■ **Requirement**: Reproduce the records that follow exactly; any picture among them stays out.

*** Block opens ***

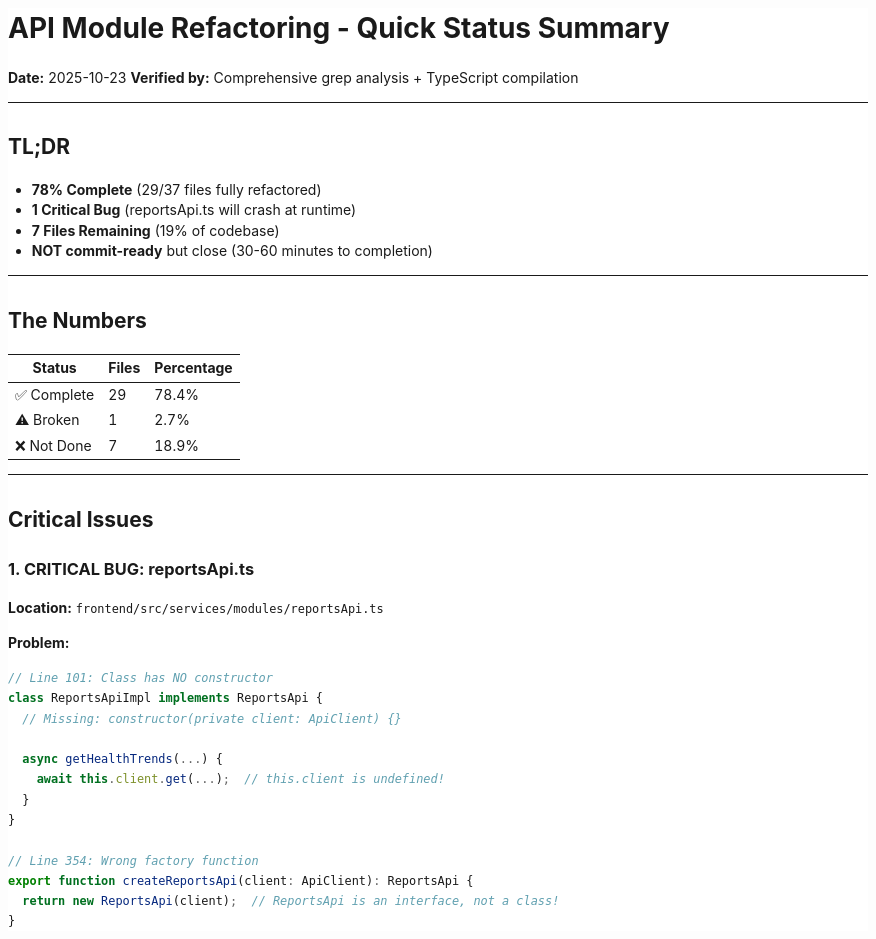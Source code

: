 # API Module Refactoring - Quick Status Summary

**Date:** 2025-10-23
**Verified by:** Comprehensive grep analysis + TypeScript compilation

---

## TL;DR

- **78% Complete** (29/37 files fully refactored)
- **1 Critical Bug** (reportsApi.ts will crash at runtime)
- **7 Files Remaining** (19% of codebase)
- **NOT commit-ready** but close (30-60 minutes to completion)

---

## The Numbers

| Status | Files | Percentage |
|--------|-------|------------|
| ✅ Complete | 29 | 78.4% |
| ⚠️ Broken | 1 | 2.7% |
| ❌ Not Done | 7 | 18.9% |

---

## Critical Issues

### 1. CRITICAL BUG: reportsApi.ts

**Location:** `frontend/src/services/modules/reportsApi.ts`

**Problem:**
```typescript
// Line 101: Class has NO constructor
class ReportsApiImpl implements ReportsApi {
  // Missing: constructor(private client: ApiClient) {}

  async getHealthTrends(...) {
    await this.client.get(...);  // this.client is undefined!
  }
}

// Line 354: Wrong factory function
export function createReportsApi(client: ApiClient): ReportsApi {
  return new ReportsApi(client);  // ReportsApi is an interface, not a class!
}
```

*** Block closes ***

■ **Your response**:
Source code

: # API Module Refactoring - Quick Status Summary

**Date:** 2025-10-23
**Verified by:** Comprehensive grep analysis + TypeScript compilation

---

## TL;DR

- **78% Complete** (29/37 files fully refactored)
- **1 Critical Bug** (reportsApi.ts will crash at runtime)
- **7 Files Remaining** (19% of codebase)
- **NOT commit-ready** but close (30-60 minutes to completion)

---

## The Numbers

| Status | Files | Percentage |
|--------|-------|------------|
| ✅ Complete | 29 | 78.4% |
| ⚠️ Broken | 1 | 2.7% |
| ❌ Not Done | 7 | 18.9% |

---

## Critical Issues

### 1. CRITICAL BUG: reportsApi.ts

**Location:** `frontend/src/services/modules/reportsApi.ts`

**Problem:**
```typescript
// Line 101: Class has NO constructor
class ReportsApiImpl implements ReportsApi {
  // Missing: constructor(private client: ApiClient) {}

  async getHealthTrends(...) {
    await this.client.get(...);  // this.client is undefined!
  }
}

// Line 354: Wrong factory function
export function createReportsApi(client: ApiClient): ReportsApi {
  return new ReportsApi(client);  // ReportsApi is an interface, not a class!
}
```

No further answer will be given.